Es muy fácil percibir el Reglamento europeo de Protección de Datos (en adelante, RGPD) como una carga burocrática para nuestra organización.
Podemos llegar a pensar que se trata de un lastre, de una nueva serie de exigencias y costes que nada nos aportan y que creemos excesivos.
Sin embargo, si tenemos esa sensación quizá sea porque no estamos enfocando las cosas de forma adecuada.
Hace poco, en una de las charlas que solemos impartir a nuestros clientes sobre protección de datos, a uno de los asistentes le preocupaba que un criminal pudiera infectar sus ordenadores, cifrar todos los datos y exigirle el pago de un rescate para recuperarlos. La respuesta me pareció evidente: si cumplimos con nuestras obligaciones al tratar los datos, esto no debería preocuparnos.
En efecto, una de esas obligaciones es la de mantener una copia de seguridad actualizada en un lugar diferente a donde se encuentran los datos originales. De modo que ante semejante chantaje digital lo que haríamos sería formatear el disco duro afectado, reinstalar los datos de la copia de seguridad y dejar al criminal con tres palmos de narices. Repercusión negativa para nuestra organización, cero.
Esto debería suponernos un alivio. Nos encontramos en una época en la que distintos tipos de amenazas digitales se ciernen sobre nuestros sistemas informáticos. No solo por esa posibilidad de que nos chantajeen tras haber cifrado nuestros ficheros. Podría ser también que una intrusión revelara información confidencial que nos sea valiosa. Los usuarios de nuestros servicios podrían ver expuestas sus contraseñas, cosa que podría causarles un grave daño reputacional. Es posible incluso que tuvieran que hacer frente a cuantiosas indemnizaciones a los interesados, como consecuencia de las brechas en su seguridad.

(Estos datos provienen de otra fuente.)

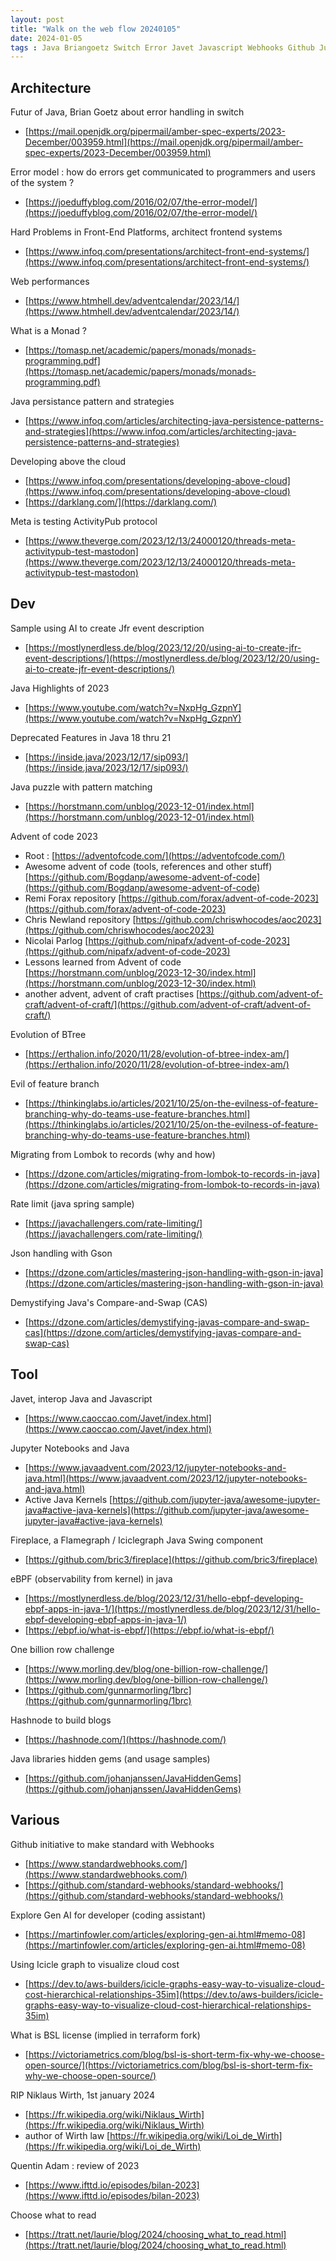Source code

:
 ```yaml
---
layout: post
title: "Walk on the web flow 20240105"
date: 2024-01-05
tags : Java Briangoetz Switch Error Javet Javascript Webhooks Github Jupyter Notebooks Kernels Ai Generative Codingassistant Fireplace Flamegraph Swing Icicle Cloud Cost Jfr Jdkflightrecord Bsl License Fork Terraform Nicolaiparlog Frontend Deprecated Java21 Ebpf Observability Gunnarmorling 1brc Web Performance Hashnode Blog Adventofcode Puzzle Patternmatching Chrisnewland Remiforax Craft Monad Tree Btree Niklauswirth Quentinadam Persistance Featurebranch Lombok Record Ratelimit Darklang Json Gson Compareandswap Cas Activitypub Meta
---
```


## Architecture  

Futur of Java, Brian Goetz about error handling in switch     
* [https://mail.openjdk.org/pipermail/amber-spec-experts/2023-December/003959.html](https://mail.openjdk.org/pipermail/amber-spec-experts/2023-December/003959.html)    

Error model : how do errors get communicated to programmers and users of the system ?     
* [https://joeduffyblog.com/2016/02/07/the-error-model/](https://joeduffyblog.com/2016/02/07/the-error-model/)    

Hard Problems in Front-End Platforms, architect frontend systems   
* [https://www.infoq.com/presentations/architect-front-end-systems/](https://www.infoq.com/presentations/architect-front-end-systems/)

Web performances    
* [https://www.htmhell.dev/adventcalendar/2023/14/](https://www.htmhell.dev/adventcalendar/2023/14/)    

What is a Monad ? 
* [https://tomasp.net/academic/papers/monads/monads-programming.pdf](https://tomasp.net/academic/papers/monads/monads-programming.pdf)    

Java persistance pattern and strategies    
* [https://www.infoq.com/articles/architecting-java-persistence-patterns-and-strategies](https://www.infoq.com/articles/architecting-java-persistence-patterns-and-strategies)     

Developing above the cloud
* [https://www.infoq.com/presentations/developing-above-cloud](https://www.infoq.com/presentations/developing-above-cloud)  
* [https://darklang.com/](https://darklang.com/)    

Meta is testing ActivityPub protocol
* [https://www.theverge.com/2023/12/13/24000120/threads-meta-activitypub-test-mastodon](https://www.theverge.com/2023/12/13/24000120/threads-meta-activitypub-test-mastodon)

## Dev   

Sample using AI to create Jfr event description     
* [https://mostlynerdless.de/blog/2023/12/20/using-ai-to-create-jfr-event-descriptions/](https://mostlynerdless.de/blog/2023/12/20/using-ai-to-create-jfr-event-descriptions/)     

Java Highlights of 2023   
* [https://www.youtube.com/watch?v=NxpHg_GzpnY](https://www.youtube.com/watch?v=NxpHg_GzpnY)    

Deprecated Features in Java 18 thru 21    
* [https://inside.java/2023/12/17/sip093/](https://inside.java/2023/12/17/sip093/)

Java puzzle with pattern matching     
* [https://horstmann.com/unblog/2023-12-01/index.html](https://horstmann.com/unblog/2023-12-01/index.html)     

Advent of code 2023
* Root : [https://adventofcode.com/](https://adventofcode.com/)    
* Awesome advent of code (tools, references and other stuff) [https://github.com/Bogdanp/awesome-advent-of-code](https://github.com/Bogdanp/awesome-advent-of-code)    
* Remi Forax repository [https://github.com/forax/advent-of-code-2023](https://github.com/forax/advent-of-code-2023)    
* Chris Newland repository [https://github.com/chriswhocodes/aoc2023](https://github.com/chriswhocodes/aoc2023)   
* Nicolai Parlog [https://github.com/nipafx/advent-of-code-2023](https://github.com/nipafx/advent-of-code-2023)     
* Lessons learned from Advent of code [https://horstmann.com/unblog/2023-12-30/index.html](https://horstmann.com/unblog/2023-12-30/index.html)     
* another advent, advent of craft practises [https://github.com/advent-of-craft/advent-of-craft/](https://github.com/advent-of-craft/advent-of-craft/)    

Evolution of BTree   
* [https://erthalion.info/2020/11/28/evolution-of-btree-index-am/](https://erthalion.info/2020/11/28/evolution-of-btree-index-am/)       

Evil of feature branch     
* [https://thinkinglabs.io/articles/2021/10/25/on-the-evilness-of-feature-branching-why-do-teams-use-feature-branches.html](https://thinkinglabs.io/articles/2021/10/25/on-the-evilness-of-feature-branching-why-do-teams-use-feature-branches.html)    

Migrating from Lombok to records (why and how)    
* [https://dzone.com/articles/migrating-from-lombok-to-records-in-java](https://dzone.com/articles/migrating-from-lombok-to-records-in-java)   

Rate limit (java spring sample)     
* [https://javachallengers.com/rate-limiting/](https://javachallengers.com/rate-limiting/)   

Json handling with Gson    
* [https://dzone.com/articles/mastering-json-handling-with-gson-in-java](https://dzone.com/articles/mastering-json-handling-with-gson-in-java)    

Demystifying Java's Compare-and-Swap (CAS)  
* [https://dzone.com/articles/demystifying-javas-compare-and-swap-cas](https://dzone.com/articles/demystifying-javas-compare-and-swap-cas)    

## Tool   

Javet, interop Java and Javascript     
* [https://www.caoccao.com/Javet/index.html](https://www.caoccao.com/Javet/index.html)        

Jupyter Notebooks and Java     
* [https://www.javaadvent.com/2023/12/jupyter-notebooks-and-java.html](https://www.javaadvent.com/2023/12/jupyter-notebooks-and-java.html)       
* Active Java Kernels [https://github.com/jupyter-java/awesome-jupyter-java#active-java-kernels](https://github.com/jupyter-java/awesome-jupyter-java#active-java-kernels)    

Fireplace, a Flamegraph / Iciclegraph Java Swing component    
* [https://github.com/bric3/fireplace](https://github.com/bric3/fireplace)    

eBPF (observability from kernel) in java   
* [https://mostlynerdless.de/blog/2023/12/31/hello-ebpf-developing-ebpf-apps-in-java-1/](https://mostlynerdless.de/blog/2023/12/31/hello-ebpf-developing-ebpf-apps-in-java-1/)    
* [https://ebpf.io/what-is-ebpf/](https://ebpf.io/what-is-ebpf/)    

One billion row challenge    
* [https://www.morling.dev/blog/one-billion-row-challenge/](https://www.morling.dev/blog/one-billion-row-challenge/)    
* [https://github.com/gunnarmorling/1brc](https://github.com/gunnarmorling/1brc)    

Hashnode to build blogs    
* [https://hashnode.com/](https://hashnode.com/)    

Java libraries hidden gems (and usage samples)   
* [https://github.com/johanjanssen/JavaHiddenGems](https://github.com/johanjanssen/JavaHiddenGems)     

## Various

Github initiative to make standard with Webhooks    
* [https://www.standardwebhooks.com/](https://www.standardwebhooks.com/)    
* [https://github.com/standard-webhooks/standard-webhooks/](https://github.com/standard-webhooks/standard-webhooks/)     

Explore Gen AI for developer (coding assistant)    
* [https://martinfowler.com/articles/exploring-gen-ai.html#memo-08](https://martinfowler.com/articles/exploring-gen-ai.html#memo-08)    

Using Icicle graph to visualize cloud cost    
* [https://dev.to/aws-builders/icicle-graphs-easy-way-to-visualize-cloud-cost-hierarchical-relationships-35im](https://dev.to/aws-builders/icicle-graphs-easy-way-to-visualize-cloud-cost-hierarchical-relationships-35im)    

What is BSL license (implied in terraform fork)    
* [https://victoriametrics.com/blog/bsl-is-short-term-fix-why-we-choose-open-source/](https://victoriametrics.com/blog/bsl-is-short-term-fix-why-we-choose-open-source/)    

RIP Niklaus Wirth, 1st january 2024   
* [https://fr.wikipedia.org/wiki/Niklaus_Wirth](https://fr.wikipedia.org/wiki/Niklaus_Wirth)    
* author of Wirth law [https://fr.wikipedia.org/wiki/Loi_de_Wirth](https://fr.wikipedia.org/wiki/Loi_de_Wirth)    

Quentin Adam : review of 2023    
* [https://www.ifttd.io/episodes/bilan-2023](https://www.ifttd.io/episodes/bilan-2023)   

Choose what to read    
* [https://tratt.net/laurie/blog/2024/choosing_what_to_read.html](https://tratt.net/laurie/blog/2024/choosing_what_to_read.html)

Teniendo en cuenta este panorama tan poco halagüeño, ¿no es de agradecer cualquier ayuda que se nos ofrezca para evitarlo?
Pues bien, el RGPD puede ser esa ayuda. Muchos de sus principios, por no decir todos, están pensados para evitar o reducir los riesgos derivados de la «ciberdelincuencia» o del abuso de datos ajenos.
Pensemos por ejemplo en el requisito de la protección de datos desde el diseño y por defecto. Si lo cumplimos, esto que parece una innecesaria obligación nos facilitará crear tratamientos de datos sólidos y blindados contra usos indebidos. ¡Incluso desde antes de empezar a diseñar el servicio!.
Lo mismo ocurre con la necesidad de realizar evaluaciones de impacto de nuestros tratamientos más sensibles. Resulta evidente que gracias a ellas podremos detectar de antemano las amenazas más graves y desarrollar estrategias que nos permitan reducir o eliminar su impacto.
¿Y qué decir de la figura del Delegado de Protección de Datos, cuya misión principal es ayudarnos a defender esos datos de cualquier riesgo que pueda aparecer? ¿O del protocolo de actuación ante violaciones de seguridad, que nos facilita el ser conscientes de cómo pueden cristalizar dichos riesgos?
Por lo tanto, quizá sea buena idea enfocar la situación desde el punto de vista contrario: el RGPD no nos ofrece exigencias, sino ayudas.